[Data records]
————

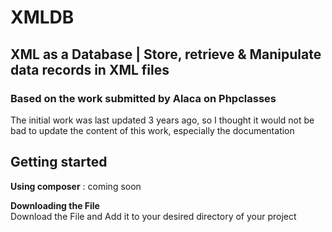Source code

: # XMLDB
## XML as a Database | Store, retrieve & Manipulate data records in XML files

### Based on the work submitted by Alaca on Phpclasses
The initial work was last updated 3 years ago, so I thought it would not be bad to update the content of this work, especially the documentation

## Getting started
**Using composer** : coming soon
 
**Downloading the File** <br>
Download the File and Add it to your desired directory of your project
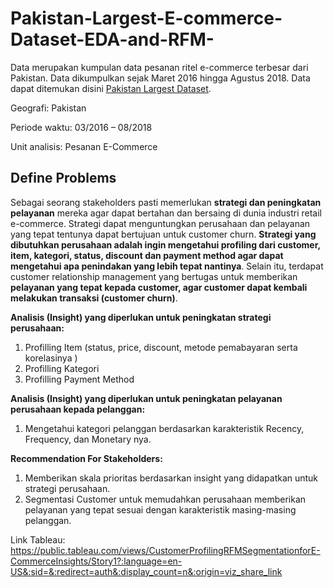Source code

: # Pakistan-Largest-E-commerce-Dataset-EDA-and-RFM-

Data merupakan kumpulan data pesanan ritel e-commerce terbesar dari Pakistan. Data dikumpulkan sejak Maret 2016 hingga Agustus 2018. Data dapat ditemukan disini [Pakistan Largest Dataset](https://www.kaggle.com/datasets/zusmani/pakistans-largest-ecommerce-dataset). 

Geografi: Pakistan

Periode waktu: 03/2016 – 08/2018

Unit analisis: Pesanan E-Commerce


## **Define Problems**
Sebagai seorang stakeholders pasti memerlukan **strategi dan peningkatan pelayanan** mereka agar dapat bertahan dan bersaing di dunia industri retail e-commerce. Strategi dapat menguntungkan perusahaan dan pelayanan yang tepat tentunya dapat bertujuan untuk customer churn.  **Strategi yang dibutuhkan perusahaan adalah ingin mengetahui profiling dari customer, item, kategori, status, discount dan payment method agar dapat mengetahui apa penindakan yang lebih tepat nantinya**. Selain itu, terdapat customer relationship management yang bertugas untuk memberikan **pelayanan yang tepat kepada customer, agar customer dapat kembali melakukan transaksi (customer churn)**.

**Analisis (Insight) yang diperlukan untuk peningkatan strategi perusahaan:**
1. Profilling Item (status, price, discount, metode pemabayaran serta korelasinya )
2. Profilling Kategori
3. Profilling Payment Method

**Analisis (Insight) yang diperlukan untuk peningkatan pelayanan perusahaan kepada pelanggan:**
1.   Mengetahui kategori pelanggan berdasarkan karakteristik Recency, Frequency, dan Monetary nya.

**Recommendation For Stakeholders:**
1. Memberikan skala prioritas berdasarkan insight yang didapatkan untuk strategi perusahaan.
1. Segmentasi Customer untuk memudahkan perusahaan memberikan pelayanan yang tepat sesuai dengan karakteristik masing-masing pelanggan.


Link Tableau: https://public.tableau.com/views/CustomerProfilingRFMSegmentationforE-CommerceInsights/Story1?:language=en-US&:sid=&:redirect=auth&:display_count=n&:origin=viz_share_link
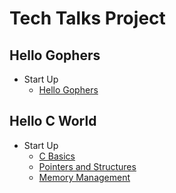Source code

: # Tech Talks Project

## Hello Gophers

- Start Up
  - [Hello Gophers](./content/hello-gophers/start-up/hello-gophers.html)

## Hello C World

- Start Up
  - [C Basics](./content/hello-c-world/start-up/00-basics.html)
  - [Pointers and Structures](./content/hello-c-world/start-up/01-pointers-structures.html)
  - [Memory Management](./content/hello-c-world/start-up/02-memory-mgmt.html)
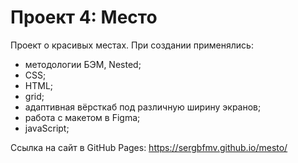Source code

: # Проект 4: Место

Проект о красивых местах. 
При создании применялись:
- методологии БЭМ, Nested;
- CSS;
- HTML;
- grid;
- адаптивная вёрсткаб под различную ширину экранов;
- работа с макетом в Figma;
- javaScript;

Ссылка на сайт в GitHub Pages: https://sergbfmv.github.io/mesto/

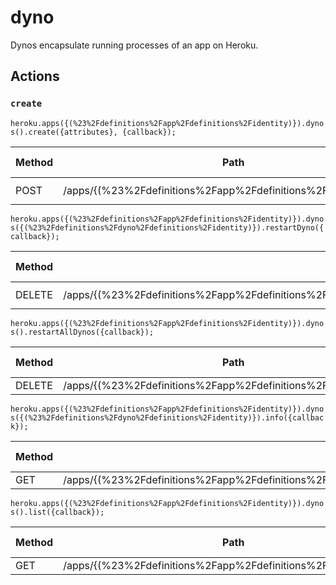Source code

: # dyno

Dynos encapsulate running processes of an app on Heroku.

## Actions

### `create`

`heroku.apps({(%23%2Fdefinitions%2Fapp%2Fdefinitions%2Fidentity)}).dynos().create({attributes}, {callback});`

Method | Path | Expected Status(es)
--- | --- | ---
POST | /apps/{(%23%2Fdefinitions%2Fapp%2Fdefinitions%2Fidentity)}/dynos | ### `restartDyno`

`heroku.apps({(%23%2Fdefinitions%2Fapp%2Fdefinitions%2Fidentity)}).dynos({(%23%2Fdefinitions%2Fdyno%2Fdefinitions%2Fidentity)}).restartDyno({callback});`

Method | Path | Expected Status(es)
--- | --- | ---
DELETE | /apps/{(%23%2Fdefinitions%2Fapp%2Fdefinitions%2Fidentity)}/dynos/{(%23%2Fdefinitions%2Fdyno%2Fdefinitions%2Fidentity)} | ### `restartAllDynos`

`heroku.apps({(%23%2Fdefinitions%2Fapp%2Fdefinitions%2Fidentity)}).dynos().restartAllDynos({callback});`

Method | Path | Expected Status(es)
--- | --- | ---
DELETE | /apps/{(%23%2Fdefinitions%2Fapp%2Fdefinitions%2Fidentity)}/dynos | ### `info`

`heroku.apps({(%23%2Fdefinitions%2Fapp%2Fdefinitions%2Fidentity)}).dynos({(%23%2Fdefinitions%2Fdyno%2Fdefinitions%2Fidentity)}).info({callback});`

Method | Path | Expected Status(es)
--- | --- | ---
GET | /apps/{(%23%2Fdefinitions%2Fapp%2Fdefinitions%2Fidentity)}/dynos/{(%23%2Fdefinitions%2Fdyno%2Fdefinitions%2Fidentity)} | ### `list`

`heroku.apps({(%23%2Fdefinitions%2Fapp%2Fdefinitions%2Fidentity)}).dynos().list({callback});`

Method | Path | Expected Status(es)
--- | --- | ---
GET | /apps/{(%23%2Fdefinitions%2Fapp%2Fdefinitions%2Fidentity)}/dynos |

————

* Problem to solve *
Within the lines above, find those holding the word "work" and copy them.

* Written answer *
### Based on the work submitted by Alaca on Phpclasses
The initial work was last updated 3 years ago, so I thought it would not be bad to update the content of this work, especially the documentation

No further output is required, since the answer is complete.